Input material: Begin

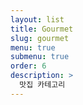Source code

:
 ```yaml
---
layout: list
title: Gourmet
slug: gourmet
menu: true
submenu: true
order: 6
description: >
  맛집 카테고리 
---
```


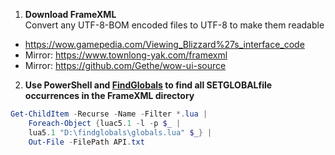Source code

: 1. **Download FrameXML**  
	Convert any UTF-8-BOM encoded files to UTF-8 to make them readable
  * https://wow.gamepedia.com/Viewing_Blizzard%27s_interface_code
  * Mirror: https://www.townlong-yak.com/framexml
  * Mirror: https://github.com/Gethe/wow-ui-source

2. **Use PowerShell and [FindGlobals](https://www.wowace.com/projects/findglobals) to find all SETGLOBALfile occurrences in the FrameXML directory**  
```powershell
Get-ChildItem -Recurse -Name -Filter *.lua |
	Foreach-Object {luac5.1 -l -p $_ |
	lua5.1 "D:\findglobals\globals.lua" $_} |
	Out-File -FilePath API.txt
```
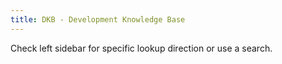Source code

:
 ```yaml
---
title: DKB - Development Knowledge Base
---
```

Check left sidebar for specific lookup direction or use a search.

Input material: End

What to work on:
Your reply should be one number: how many lines in the listing hold the word "Mirror".

Response box:
2